Pete: It’s more the sense of style and drama of bands like ABC and The Human League which is attractive; bold pop records that are exciting to listen to. I find a lot of modern records are patronising to their audiences; as if kids can’t handle anything else apart from guitars played really badly and songs sung really badly. You can maybe do the Radiohead thing and get away with being a bit pretentious and absurd, or you’ve got to play it really straight. Our mix guy’s actually really against some of the production styles 80s records use, you know, all that reverb – he was trying to emulate more of a Kylie Minogue thing, her album X, more of a compressed, punchier sound.
IN: He carries on in a similar vein for some time, from which we glean that he is not hugely impressed with current media darlings The Black Kids, before he eventually stops for breath. I notice Tom’s not actually said a word yet. Does he not let you talk? “I’m not allowed to. I’m lucky to be allowed to turn up to the interviews to be honest” deadpans the bassist. “He does all his talking with his haircut” counters Pete. Yoni’s laughing his head off. “I think this was all from a question you asked about half an hour ago, wasn’t it…” I don’t actually get a chance to even answer this, as he’s off again…
Pete: A lot of European and North American and Japanese writers who are a bit more aware of everything that’s going on in a global market can place what we’re doing within its correct context; I think in UK journalism a lot of the time it’s so kind of parochial. One review we had recently in Leeds effectively said “there are no guitars in this so it’s got no balls about it”.
Yoni: Leeds is a big city with a lot going on, but the two biggest bands in Leeds right now are The Kaiser Chiefs and The Pigeon Detectives; there’s no surprise those bands are popular, they write songs that are catchy, they’re good at what they do, but it isn’t exactly forward thinking is it? When we first started people were getting excited about our early demos saying they were different and unique, and we’ve come so much further now.

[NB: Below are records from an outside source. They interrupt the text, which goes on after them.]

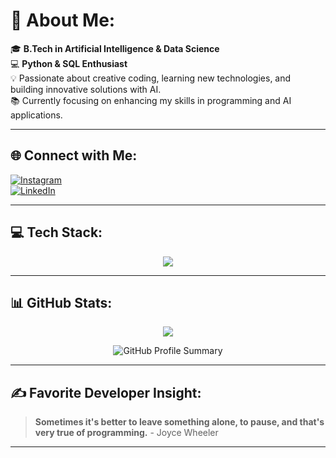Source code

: # 💫 About Me:
🎓 **B.Tech in Artificial Intelligence & Data Science**  
💻 **Python & SQL Enthusiast**  
💡 Passionate about creative coding, learning new technologies, and building innovative solutions with AI.  
📚 Currently focusing on enhancing my skills in programming and AI applications.  

---

## 🌐 Connect with Me:  
[![Instagram](https://img.shields.io/badge/Instagram-%23E4405F.svg?style=for-the-badge&logo=Instagram&logoColor=white)](https://instagram.com/jauwwad_5660)  
[![LinkedIn](https://img.shields.io/badge/LinkedIn-%230077B5.svg?style=for-the-badge&logo=linkedin&logoColor=white)](https://www.linkedin.com/in/jauwwad-nallamandu-68843b31a/)  

---

## 💻 Tech Stack:
<p align="center">
  <img src="https://raw.githubusercontent.com/andyruwruw/andyruwruw/master/example/skills.svg">
  <!-- This is how you'd make the call dynamically <img src="https://readme.andyruwruw.com/api/skills"> -->
</p>

---

## 📊 GitHub Stats:
<p align="center">
  <img src="https://github-readme-streak-stats.herokuapp.com/?user=Jauwwad&theme=dark&hide_border=false" />
</p>
<p align="center">
  <img src="https://github-profile-summary-cards.vercel.app/api/cards/profile-details?username=Jauwwad&theme=dark" alt="GitHub Profile Summary" />
</p>

---

## ✍️ Favorite Developer Insight:
> **Sometimes it's better to leave something alone, to pause, and that's very true of programming.** - Joyce Wheeler

---
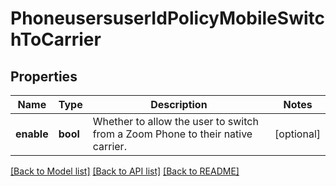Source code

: # PhoneusersuserIdPolicyMobileSwitchToCarrier

## Properties
Name | Type | Description | Notes
------------ | ------------- | ------------- | -------------
**enable** | **bool** | Whether to allow the user to switch from a Zoom Phone to their native carrier. | [optional] 

[[Back to Model list]](../README.md#documentation-for-models) [[Back to API list]](../README.md#documentation-for-api-endpoints) [[Back to README]](../README.md)

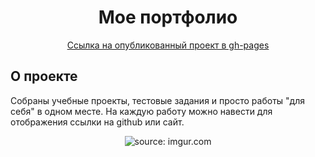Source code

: <h1 align="center"> Мое портфолио</h1>

<div align="center">
<a href="https://nexxer.github.io/Portfolio/">Ссылка на опубликованный проект в gh-pages</a>
</div>

## О проекте <a name = "about"></a>

Собраны учебные проекты, тестовые задания и просто работы "для себя" в одном месте.
На каждую работу можно навести для отображения ссылки на github или сайт.

<p align="center">
  <img src="https://i.imgur.com/VTGpIyk.png" title="source: imgur.com" />
</p>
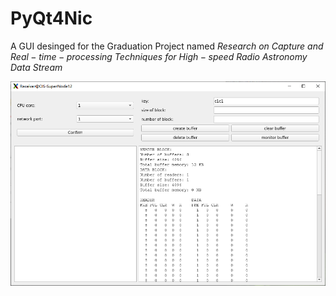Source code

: # PyQt4Nic


 A GUI desinged for the Graduation Project named $Research$ $on$ $Capture$ $and$ $Real-time-processing$ $Techniques$ $for$ $High-speed$ $Radio$ $Astronomy$ $Data$ $Stream$

 ![Loading Failed](pic.png "例图")
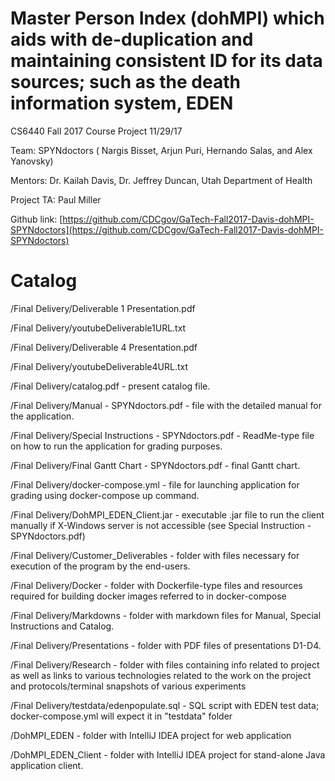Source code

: # Master Person Index (dohMPI) which aids with de-duplication and maintaining consistent ID for its data sources; such as the death information system, EDEN

CS6440  Fall 2017  Course Project          11/29/17

Team:  SPYNdoctors  ( Nargis Bisset,  Arjun Puri, Hernando Salas, and Alex Yanovsky)

Mentors:  Dr. Kailah Davis,  Dr. Jeffrey Duncan, Utah Department of Health

Project TA: Paul  Miller

Github link:   [https://github.com/CDCgov/GaTech-Fall2017-Davis-dohMPI-SPYNdoctors](https://github.com/CDCgov/GaTech-Fall2017-Davis-dohMPI-SPYNdoctors)

# Catalog

/Final Delivery/Deliverable 1 Presentation.pdf

/Final Delivery/youtubeDeliverable1URL.txt

/Final Delivery/Deliverable 4 Presentation.pdf

/Final Delivery/youtubeDeliverable4URL.txt

/Final Delivery/catalog.pdf       -    present catalog  file.

/Final Delivery/Manual - SPYNdoctors.pdf     -     file with the detailed manual for the application.

/Final Delivery/Special Instructions - SPYNdoctors.pdf      -     ReadMe-type file on how to run the application for grading purposes.

/Final Delivery/Final Gantt Chart - SPYNdoctors.pdf     -    final Gantt chart.

/Final Delivery/docker-compose.yml     -   file for launching application for grading using docker-compose up command.

/Final Delivery/DohMPI\_EDEN\_Client.jar   -   executable .jar file to run the client manually if X-Windows server is not accessible (see Special Instruction - SPYNdoctors.pdf)

/Final Delivery/Customer\_Deliverables     -   folder with files necessary for execution of the program by the end-users.

/Final Delivery/Docker   -    folder with Dockerfile-type files and resources required for building docker images referred to in docker-compose

/Final Delivery/Markdowns     -    folder with markdown files for Manual, Special Instructions and Catalog.

/Final Delivery/Presentations      -    folder with PDF files of presentations D1-D4.

/Final Delivery/Research    -    folder with files containing info related to project as well as links to various technologies related to the work on the project and protocols/terminal snapshots of various experiments

/Final Delivery/testdata/edenpopulate.sql   -  SQL script with  EDEN test data; docker-compose.yml will expect it in &quot;testdata&quot; folder

/DohMPI\_EDEN    -    folder with IntelliJ IDEA project for web application

/DohMPI\_EDEN\_Client    -    folder with IntelliJ IDEA project for stand-alone Java application client.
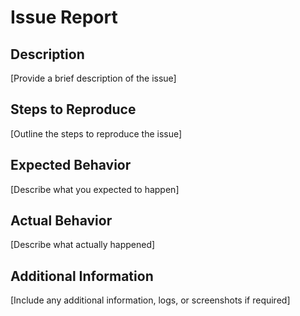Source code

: # Issue Report

## Description

[Provide a brief description of the issue]

## Steps to Reproduce

[Outline the steps to reproduce the issue]

## Expected Behavior

[Describe what you expected to happen]

## Actual Behavior

[Describe what actually happened]

## Additional Information

[Include any additional information, logs, or screenshots if required]

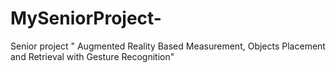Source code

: # MySeniorProject-
Senior project " Augmented Reality Based Measurement, Objects Placement and Retrieval with Gesture Recognition"
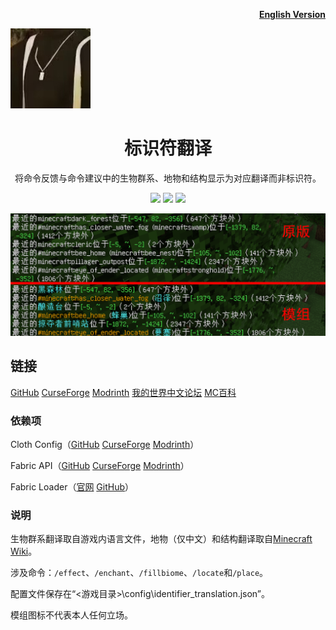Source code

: <p align="right">
	<a href="./README-en.md"><b>English Version</b></a>
</p>

<p align="left">
	<img src="1.19.3-1.19.4/src/main/resources/assets/identifier_translation/icon.png" />
</p>

<h1 align="center">
	标识符翻译
</h1> 

<p align="center">
	将命令反馈与命令建议中的生物群系、地物和结构显示为对应翻译而非标识符。
</p>

<p align="center">
	<a href="./LICENSE">
		<img src="https://img.shields.io/github/license/Yeah-Zero/Identifier-Translation?label=许可证&style=flat-square" /></a>
	<img src="https://img.shields.io/github/languages/code-size/Yeah-Zero/Identifier-Translation?label=大小&style=flat-square" />
	<img src="https://img.shields.io/static/v1?label=加载器&message=Fabric | Quilt&color=brightgreen&style=flat-square" />
</p>
<p align="center">
    <img src="./演示图片/中文.png" />
</p>

## 链接

[GitHub](https://github.com/Yeah-Zero/Identifier-Translation) [CurseForge](https://www.curseforge.com/minecraft/mc-mods/identifier-translation) [Modrinth](https://modrinth.com/mod/identifier-translation) [我的世界中文论坛]() [MC百科](https://www.mcmod.cn/class/8657.html)

### 依赖项

Cloth Config（[GitHub](https://github.com/shedaniel/cloth-config) [CurseForge](https://www.curseforge.com/minecraft/mc-mods/cloth-config) [Modrinth](https://modrinth.com/mod/cloth-config)）

Fabric API（[GitHub](https://github.com/FabricMC/fabric) [CurseForge](https://www.curseforge.com/minecraft/mc-mods/fabric-api) [Modrinth](https://modrinth.com/mod/fabric-api)）

Fabric Loader（[官网](https://fabricmc.net/) [GitHub](https://github.com/FabricMC/fabric-loader)）

### 说明

生物群系翻译取自游戏内语言文件，地物（仅中文）和结构翻译取自[Minecraft Wiki](https://minecraft.fandom.com/zh/wiki/Minecraft_Wiki)。

涉及命令：`/effect`、`/enchant`、`/fillbiome`、`/locate`和`/place`。

配置文件保存在“<游戏目录>\config\identifier_translation.json”。

模组图标不代表本人任何立场。

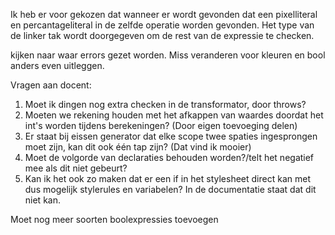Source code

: Ik heb er voor gekozen dat wanneer er wordt gevonden dat een pixelliteral en percantageliteral in de zelfde operatie worden gevonden. 
Het type van de linker tak wordt doorgegeven om de rest van de expressie te checken.

kijken naar waar errors gezet worden. Miss veranderen voor kleuren en bool anders even uitleggen.

Vragen aan docent:
1. Moet ik dingen nog extra checken in de transformator, door throws?
2. Moeten we rekening houden met het afkappen van waardes doordat het int's worden tijdens berekeningen? (Door eigen toevoeging delen)
3. Er staat bij eissen generator dat elke scope twee spaties ingesprongen moet zijn, kan dit ook één tap zijn? (Dat vind ik mooier)
4. Moet de volgorde van declaraties behouden worden?/telt het negatief mee als dit niet gebeurt?
5. Kan ik het ook zo maken dat er een if in het stylesheet direct kan met dus mogelijk stylerules en variabelen? In de documentatie staat dat dit niet kan.

Moet nog meer soorten boolexpressies toevoegen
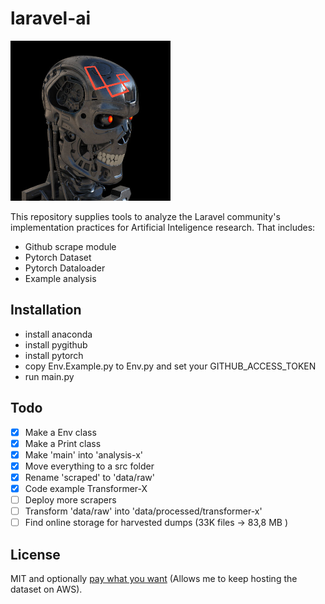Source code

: # laravel-ai
<img src="data/laravel-terminator.png" height=256>

This repository supplies tools to analyze the Laravel community's implementation practices for Artificial Inteligence research. That includes:

* Github scrape module
* Pytorch Dataset
* Pytorch Dataloader
* Example analysis

## Installation
* install anaconda
* install pygithub
* install pytorch
* copy Env.Example.py to Env.py and set your GITHUB_ACCESS_TOKEN
* run main.py

## Todo
- [x] Make a Env class
- [x] Make a Print class
- [x] Make 'main' into 'analysis-x'
- [x] Move everything to a src folder
- [x] Rename 'scraped' to 'data/raw'
- [x] Code example Transformer-X
- [ ] Deploy more scrapers
- [ ] Transform 'data/raw' into 'data/processed/transformer-x'
- [ ] Find online storage for harvested dumps (33K files -> 83,8 MB )

## License
MIT and optionally [pay what you want](https://andersjurisoo.com/laravel-ai/pay-what-you-want) (Allows me to keep hosting the dataset on AWS).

IN: Obviously being from Manchester I’m more than aware of how the music press likes to associate a city with one sound, do you think those bands have coloured the idea of what people expect from Leeds right now? And if so where the hell do you lot fit in? Or don’t you?
Pete: Bands always get compared to what’s gone before, so you’re never going to eclipse the Kaiser Chiefs if you do that kind of music. I’d much rather we stand out from the crowd. People are going to start getting sick of being patronised, of being fed the sort of safe cocaine rock like the Hoosiers, it’s just Fleetwood Mac isn’t it?
Yoni: Or bands like One Night Only, it’s just boy-bands with skinny jeans on isn’t it? Surely we can’t be that far away now from everyone having had enough of The Kooks.